[Saved data entries]
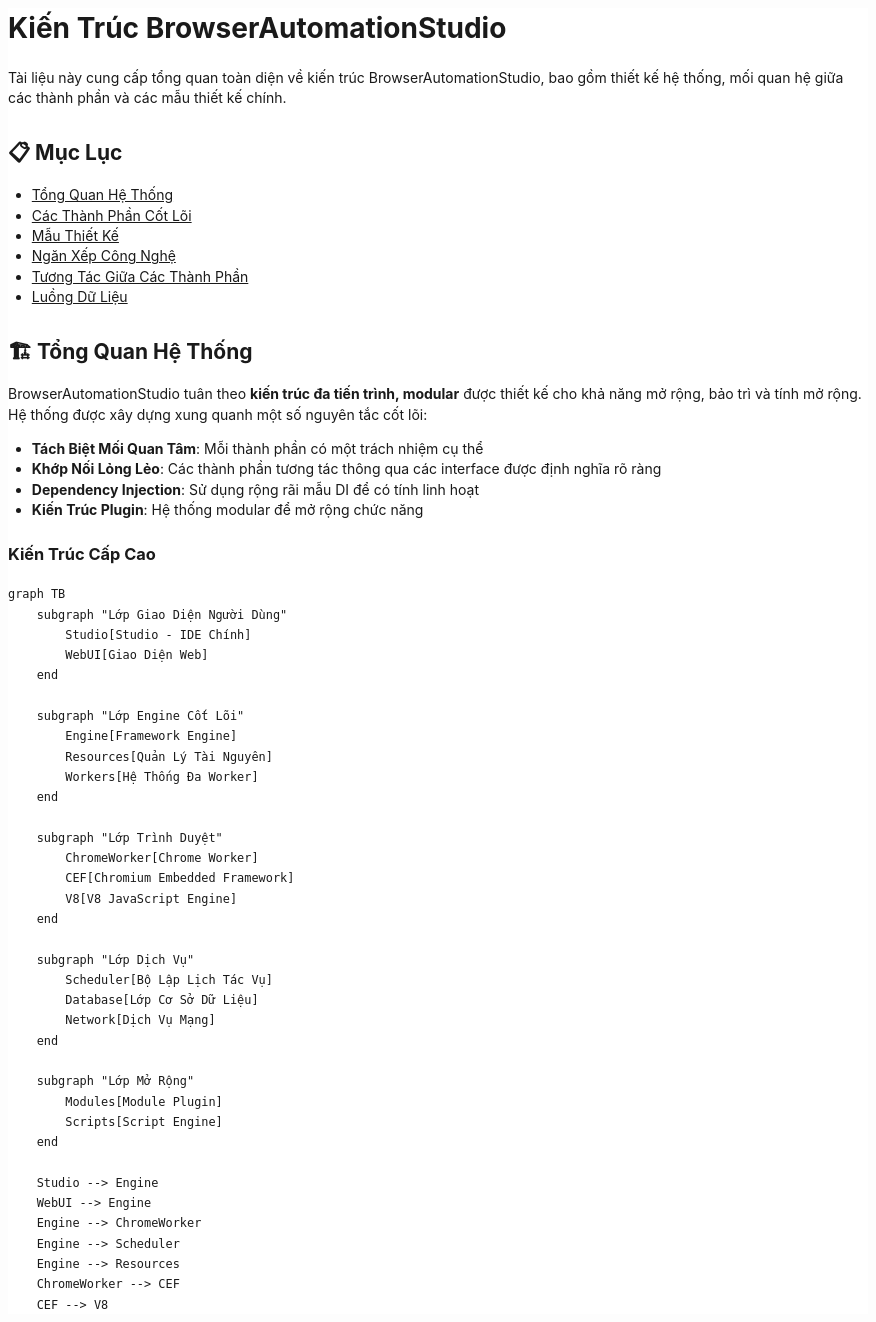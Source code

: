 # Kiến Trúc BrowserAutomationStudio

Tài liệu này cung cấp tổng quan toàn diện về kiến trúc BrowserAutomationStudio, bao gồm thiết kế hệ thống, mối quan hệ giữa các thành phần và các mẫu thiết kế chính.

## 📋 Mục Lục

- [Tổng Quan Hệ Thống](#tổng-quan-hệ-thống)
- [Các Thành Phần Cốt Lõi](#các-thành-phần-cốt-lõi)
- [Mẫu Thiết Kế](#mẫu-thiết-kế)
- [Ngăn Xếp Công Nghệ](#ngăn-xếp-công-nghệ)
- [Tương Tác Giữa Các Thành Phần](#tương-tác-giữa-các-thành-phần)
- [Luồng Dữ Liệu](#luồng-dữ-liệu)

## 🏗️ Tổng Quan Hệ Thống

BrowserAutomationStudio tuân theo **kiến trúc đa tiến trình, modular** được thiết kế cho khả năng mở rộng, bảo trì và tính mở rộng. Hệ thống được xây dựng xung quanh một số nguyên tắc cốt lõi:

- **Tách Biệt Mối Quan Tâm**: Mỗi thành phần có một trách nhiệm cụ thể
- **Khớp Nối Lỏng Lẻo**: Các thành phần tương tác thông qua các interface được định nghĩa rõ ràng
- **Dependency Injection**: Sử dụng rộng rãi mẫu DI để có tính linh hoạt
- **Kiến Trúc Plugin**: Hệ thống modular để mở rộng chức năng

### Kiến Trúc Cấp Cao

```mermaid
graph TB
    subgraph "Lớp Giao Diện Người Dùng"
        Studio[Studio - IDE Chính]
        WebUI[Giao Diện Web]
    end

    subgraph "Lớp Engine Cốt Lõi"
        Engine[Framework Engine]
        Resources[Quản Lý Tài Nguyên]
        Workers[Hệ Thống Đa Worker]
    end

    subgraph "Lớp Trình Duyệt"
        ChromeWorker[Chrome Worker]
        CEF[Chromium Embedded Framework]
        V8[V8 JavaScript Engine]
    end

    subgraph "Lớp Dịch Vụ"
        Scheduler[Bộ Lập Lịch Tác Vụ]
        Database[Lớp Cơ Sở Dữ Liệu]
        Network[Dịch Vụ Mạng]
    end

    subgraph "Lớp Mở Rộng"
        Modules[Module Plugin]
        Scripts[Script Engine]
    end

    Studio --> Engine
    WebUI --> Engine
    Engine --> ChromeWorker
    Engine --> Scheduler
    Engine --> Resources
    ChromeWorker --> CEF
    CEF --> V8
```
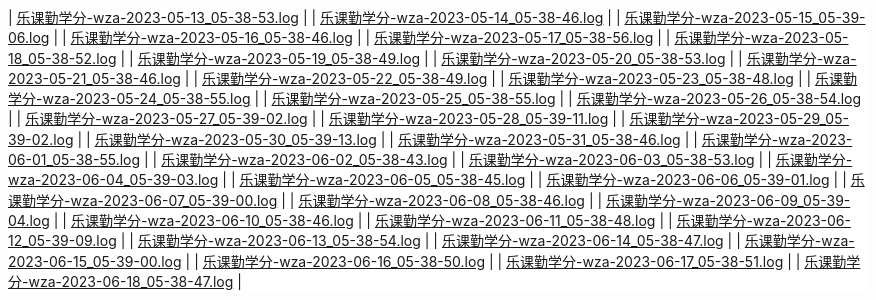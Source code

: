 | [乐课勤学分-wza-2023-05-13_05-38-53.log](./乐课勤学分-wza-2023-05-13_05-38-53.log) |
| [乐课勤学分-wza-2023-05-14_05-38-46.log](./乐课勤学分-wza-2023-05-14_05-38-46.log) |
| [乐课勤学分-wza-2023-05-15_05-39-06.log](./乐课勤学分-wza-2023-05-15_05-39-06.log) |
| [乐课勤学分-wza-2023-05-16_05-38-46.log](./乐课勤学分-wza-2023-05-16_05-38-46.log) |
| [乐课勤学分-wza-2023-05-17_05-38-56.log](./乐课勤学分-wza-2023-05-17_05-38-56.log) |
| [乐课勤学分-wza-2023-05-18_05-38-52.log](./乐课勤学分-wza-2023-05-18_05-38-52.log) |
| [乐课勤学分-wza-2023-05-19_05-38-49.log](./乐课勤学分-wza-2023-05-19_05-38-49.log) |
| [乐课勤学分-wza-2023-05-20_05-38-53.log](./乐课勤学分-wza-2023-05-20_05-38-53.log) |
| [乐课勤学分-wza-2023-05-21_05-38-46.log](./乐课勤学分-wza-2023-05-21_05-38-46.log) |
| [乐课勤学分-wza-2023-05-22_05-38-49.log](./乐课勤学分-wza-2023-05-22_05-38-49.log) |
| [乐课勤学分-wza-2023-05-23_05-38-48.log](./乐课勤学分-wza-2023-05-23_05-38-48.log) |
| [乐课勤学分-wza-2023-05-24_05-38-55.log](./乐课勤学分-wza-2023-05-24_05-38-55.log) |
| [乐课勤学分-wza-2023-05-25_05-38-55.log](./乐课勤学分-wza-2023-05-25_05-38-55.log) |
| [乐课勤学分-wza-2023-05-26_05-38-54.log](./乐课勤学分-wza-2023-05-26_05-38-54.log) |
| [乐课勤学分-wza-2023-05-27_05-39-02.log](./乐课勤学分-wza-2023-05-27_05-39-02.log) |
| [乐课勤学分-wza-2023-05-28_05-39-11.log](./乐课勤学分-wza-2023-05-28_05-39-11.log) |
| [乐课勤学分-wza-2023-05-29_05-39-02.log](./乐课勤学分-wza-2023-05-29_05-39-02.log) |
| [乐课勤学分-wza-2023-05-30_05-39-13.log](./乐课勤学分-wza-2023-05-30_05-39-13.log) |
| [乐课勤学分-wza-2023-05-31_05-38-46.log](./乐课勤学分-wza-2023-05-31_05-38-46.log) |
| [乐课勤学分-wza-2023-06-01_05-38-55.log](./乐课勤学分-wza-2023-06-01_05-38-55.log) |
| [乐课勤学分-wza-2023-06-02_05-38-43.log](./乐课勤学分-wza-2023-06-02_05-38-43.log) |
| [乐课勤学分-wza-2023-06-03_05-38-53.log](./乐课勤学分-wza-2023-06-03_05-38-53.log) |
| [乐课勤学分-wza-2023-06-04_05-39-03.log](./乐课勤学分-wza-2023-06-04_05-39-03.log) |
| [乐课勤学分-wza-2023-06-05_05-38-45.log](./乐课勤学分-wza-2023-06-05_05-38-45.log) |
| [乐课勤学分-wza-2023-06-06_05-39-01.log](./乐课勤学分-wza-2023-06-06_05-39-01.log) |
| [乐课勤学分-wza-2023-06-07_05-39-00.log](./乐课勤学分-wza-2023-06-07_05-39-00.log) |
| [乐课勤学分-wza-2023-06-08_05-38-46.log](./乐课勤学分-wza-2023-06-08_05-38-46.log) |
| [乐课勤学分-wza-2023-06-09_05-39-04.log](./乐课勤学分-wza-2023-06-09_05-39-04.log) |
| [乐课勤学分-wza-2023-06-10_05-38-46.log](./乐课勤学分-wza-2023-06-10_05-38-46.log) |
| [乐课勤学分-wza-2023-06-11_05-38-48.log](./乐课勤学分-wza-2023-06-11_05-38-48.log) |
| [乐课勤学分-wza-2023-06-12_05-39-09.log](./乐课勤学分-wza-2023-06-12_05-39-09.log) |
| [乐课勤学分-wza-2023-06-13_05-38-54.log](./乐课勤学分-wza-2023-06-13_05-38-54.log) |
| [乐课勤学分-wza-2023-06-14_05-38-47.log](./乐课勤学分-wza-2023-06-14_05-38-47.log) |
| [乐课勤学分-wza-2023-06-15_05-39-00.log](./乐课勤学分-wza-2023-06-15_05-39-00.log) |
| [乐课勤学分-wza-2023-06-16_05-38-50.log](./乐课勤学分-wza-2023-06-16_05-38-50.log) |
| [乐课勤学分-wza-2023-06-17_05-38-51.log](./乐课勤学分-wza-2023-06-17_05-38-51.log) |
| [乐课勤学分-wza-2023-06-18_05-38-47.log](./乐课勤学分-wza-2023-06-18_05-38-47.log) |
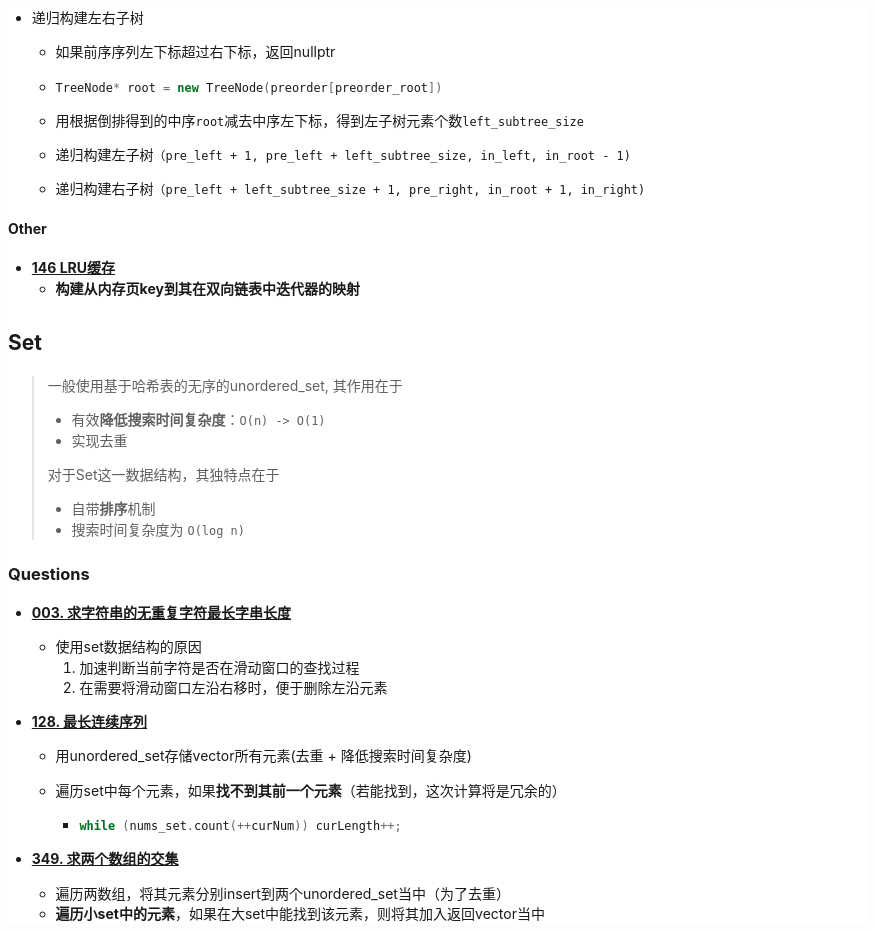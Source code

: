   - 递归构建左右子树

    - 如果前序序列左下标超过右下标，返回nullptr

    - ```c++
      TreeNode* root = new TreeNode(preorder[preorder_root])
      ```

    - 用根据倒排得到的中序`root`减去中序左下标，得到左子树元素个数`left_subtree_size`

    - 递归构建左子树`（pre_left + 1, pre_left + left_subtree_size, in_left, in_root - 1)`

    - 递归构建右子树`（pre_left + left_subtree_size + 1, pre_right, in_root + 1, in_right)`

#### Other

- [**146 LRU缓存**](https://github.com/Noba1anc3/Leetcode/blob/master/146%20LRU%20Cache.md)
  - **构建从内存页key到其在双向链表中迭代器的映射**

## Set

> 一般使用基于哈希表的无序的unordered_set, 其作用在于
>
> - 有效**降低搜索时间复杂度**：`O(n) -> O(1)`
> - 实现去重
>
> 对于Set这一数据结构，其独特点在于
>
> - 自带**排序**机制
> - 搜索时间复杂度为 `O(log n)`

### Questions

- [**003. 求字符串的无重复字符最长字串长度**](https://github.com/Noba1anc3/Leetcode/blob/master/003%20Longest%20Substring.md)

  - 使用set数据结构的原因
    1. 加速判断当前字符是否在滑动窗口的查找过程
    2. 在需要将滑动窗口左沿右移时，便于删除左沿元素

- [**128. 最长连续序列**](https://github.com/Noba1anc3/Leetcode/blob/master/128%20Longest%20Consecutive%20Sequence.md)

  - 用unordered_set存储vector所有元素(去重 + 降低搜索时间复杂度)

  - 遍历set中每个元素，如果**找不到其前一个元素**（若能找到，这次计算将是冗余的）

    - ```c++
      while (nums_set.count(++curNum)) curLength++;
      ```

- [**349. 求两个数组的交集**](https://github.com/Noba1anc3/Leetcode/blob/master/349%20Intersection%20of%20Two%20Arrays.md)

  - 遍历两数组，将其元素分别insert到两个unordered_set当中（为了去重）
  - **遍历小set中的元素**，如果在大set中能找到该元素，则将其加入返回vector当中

▶ _YOUR OBJECTIVE_:
Each line in the entries above, starting at the line with "- [Tương Tác" and ending at the line with "BrowserAutomationStudio tuân theo", is to be printed exactly, and only those lines.

▶ _ANSWER SPACE_:
- [Tương Tác Giữa Các Thành Phần](#tương-tác-giữa-các-thành-phần)
- [Luồng Dữ Liệu](#luồng-dữ-liệu)

## 🏗️ Tổng Quan Hệ Thống

BrowserAutomationStudio tuân theo **kiến trúc đa tiến trình, modular** được thiết kế cho khả năng mở rộng, bảo trì và tính mở rộng. Hệ thống được xây dựng xung quanh một số nguyên tắc cốt lõi:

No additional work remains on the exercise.